= Mogema =

Registered brand trademark owned by Sportsinline International

Sportsinline International BV Office in 't Harde, Netherlands 2004

Mogema is a registered brand trademark owned by Sportsinline International BV (Est. 1999), a Dutch company that specialized in the design and production of inline- and ice speedskating products. Sportsinline International was founded by the parent company of the Mogema group to design and produce speedskating products under the Mogema name.

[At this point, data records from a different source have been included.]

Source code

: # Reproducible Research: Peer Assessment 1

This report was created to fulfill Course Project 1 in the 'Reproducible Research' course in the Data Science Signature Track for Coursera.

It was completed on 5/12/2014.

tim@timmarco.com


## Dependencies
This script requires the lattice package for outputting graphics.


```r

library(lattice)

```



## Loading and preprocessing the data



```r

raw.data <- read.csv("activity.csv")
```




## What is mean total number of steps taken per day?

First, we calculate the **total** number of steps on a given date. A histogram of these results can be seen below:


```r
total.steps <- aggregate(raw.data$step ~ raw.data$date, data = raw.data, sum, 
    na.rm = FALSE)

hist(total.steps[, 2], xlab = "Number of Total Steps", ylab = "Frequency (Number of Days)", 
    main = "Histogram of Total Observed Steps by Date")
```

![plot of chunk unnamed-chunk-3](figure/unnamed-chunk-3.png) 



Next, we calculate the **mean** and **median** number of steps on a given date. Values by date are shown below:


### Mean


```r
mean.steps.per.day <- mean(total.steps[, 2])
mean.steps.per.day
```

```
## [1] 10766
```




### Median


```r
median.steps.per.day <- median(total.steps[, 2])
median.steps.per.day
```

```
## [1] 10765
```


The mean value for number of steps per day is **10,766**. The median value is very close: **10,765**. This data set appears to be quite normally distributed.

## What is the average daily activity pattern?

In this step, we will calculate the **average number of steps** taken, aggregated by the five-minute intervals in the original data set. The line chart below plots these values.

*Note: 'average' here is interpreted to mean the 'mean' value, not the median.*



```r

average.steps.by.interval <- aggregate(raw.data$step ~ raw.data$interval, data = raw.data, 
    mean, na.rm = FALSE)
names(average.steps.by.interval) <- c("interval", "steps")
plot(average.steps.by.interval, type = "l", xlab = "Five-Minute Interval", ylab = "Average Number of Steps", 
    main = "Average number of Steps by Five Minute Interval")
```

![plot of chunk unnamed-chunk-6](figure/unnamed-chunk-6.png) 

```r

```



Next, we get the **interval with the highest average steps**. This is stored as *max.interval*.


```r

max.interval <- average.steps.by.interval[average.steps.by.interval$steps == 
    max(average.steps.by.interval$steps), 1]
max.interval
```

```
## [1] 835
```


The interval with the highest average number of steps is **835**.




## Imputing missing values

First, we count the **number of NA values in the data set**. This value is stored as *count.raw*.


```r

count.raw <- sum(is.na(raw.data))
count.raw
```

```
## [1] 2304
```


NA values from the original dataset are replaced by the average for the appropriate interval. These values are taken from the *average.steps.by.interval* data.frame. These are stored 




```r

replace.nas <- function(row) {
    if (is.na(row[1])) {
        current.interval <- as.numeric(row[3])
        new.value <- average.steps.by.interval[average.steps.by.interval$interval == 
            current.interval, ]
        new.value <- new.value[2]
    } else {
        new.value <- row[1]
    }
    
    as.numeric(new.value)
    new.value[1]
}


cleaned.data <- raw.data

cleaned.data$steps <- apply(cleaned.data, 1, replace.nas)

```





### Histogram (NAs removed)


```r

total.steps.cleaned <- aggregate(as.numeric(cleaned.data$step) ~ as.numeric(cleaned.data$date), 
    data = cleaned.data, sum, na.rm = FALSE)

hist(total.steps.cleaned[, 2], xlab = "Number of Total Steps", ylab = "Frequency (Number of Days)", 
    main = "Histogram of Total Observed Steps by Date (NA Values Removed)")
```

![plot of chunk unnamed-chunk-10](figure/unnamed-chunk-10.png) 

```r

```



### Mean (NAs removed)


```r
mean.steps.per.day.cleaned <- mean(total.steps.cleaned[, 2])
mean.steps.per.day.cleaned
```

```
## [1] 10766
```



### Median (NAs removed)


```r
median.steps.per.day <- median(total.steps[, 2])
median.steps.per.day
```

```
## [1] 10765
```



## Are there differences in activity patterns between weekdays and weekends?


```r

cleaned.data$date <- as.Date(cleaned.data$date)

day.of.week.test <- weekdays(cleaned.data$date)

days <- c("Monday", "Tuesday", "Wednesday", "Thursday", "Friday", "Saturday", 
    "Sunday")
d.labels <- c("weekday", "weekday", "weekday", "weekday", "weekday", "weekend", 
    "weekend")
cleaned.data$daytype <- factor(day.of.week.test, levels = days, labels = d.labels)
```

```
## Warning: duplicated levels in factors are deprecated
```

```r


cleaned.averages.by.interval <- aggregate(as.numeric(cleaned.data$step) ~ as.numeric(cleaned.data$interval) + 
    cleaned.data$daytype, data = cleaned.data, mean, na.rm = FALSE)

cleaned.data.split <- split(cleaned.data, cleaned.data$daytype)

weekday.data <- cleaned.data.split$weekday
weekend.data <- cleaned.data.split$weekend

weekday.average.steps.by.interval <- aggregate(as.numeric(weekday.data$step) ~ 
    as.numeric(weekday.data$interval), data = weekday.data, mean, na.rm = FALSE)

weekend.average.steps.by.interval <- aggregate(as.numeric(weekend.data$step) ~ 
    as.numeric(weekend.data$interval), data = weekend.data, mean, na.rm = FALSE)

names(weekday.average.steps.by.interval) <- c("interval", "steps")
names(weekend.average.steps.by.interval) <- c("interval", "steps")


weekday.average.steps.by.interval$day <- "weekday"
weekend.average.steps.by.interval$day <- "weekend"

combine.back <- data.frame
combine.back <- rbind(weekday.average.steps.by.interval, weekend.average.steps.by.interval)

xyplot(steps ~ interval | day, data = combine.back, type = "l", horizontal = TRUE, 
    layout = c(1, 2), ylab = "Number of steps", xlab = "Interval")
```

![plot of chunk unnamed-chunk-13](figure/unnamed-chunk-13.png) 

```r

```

The company approached Design Engineer Diederik Hol to design a whole range of ice and inline speedskates that evolved under Hol's direction into Mogema's modern product line.

The 't Harde-based Mogema metalworking group in the Netherlands was the first to commercially produce an inline speedskating frame after two employees – both speedskaters – began using company technologies in their own time to produce a specialized speedskating frame in 1985. The frame they produced for themselves was quickly in demand among their friends and fellow speedskaters and production soon expanded. An agreement was reached soon after for Mogema metalworking to produce quantities of the frame for sale by the Stouwdam skate shop in nearby Oldebroek.

The Mogema-branded frames were produced from extruded aluminium alloy and were soon sold around the world; becoming the must-have item for the world's elite roller speed skaters, who in 1992 had opened the World Speed Rollerskating Championships to inline skates for the first time. The frame design underwent a number of evolutions and eventually became the Mogema Diamond Series frame that for years was the most-prevalent inline speedskating frame in the world.

Mogema was a technological innovator in speedskating sports products – the most commercially successful being the Dual Box inline skating frames, a patented design developed by Diederik Hol while working at Mogema.

Late in 2006, lead designer Diederik Hol left Mogema to start his own skating company CadoMotus. Although some inaccurate reports indicated Mogema itself was changing its name, the owners of Sportsinline International made the decision to dissolve the company at the end of that year. Hol established his own brand in 2007, together with Henk Schra (then owner of Stouwdam skate shop), producing a CadoMotus-branded frame using the Dual Box technology – the patent for which he had licensed from Sportsinline's owners.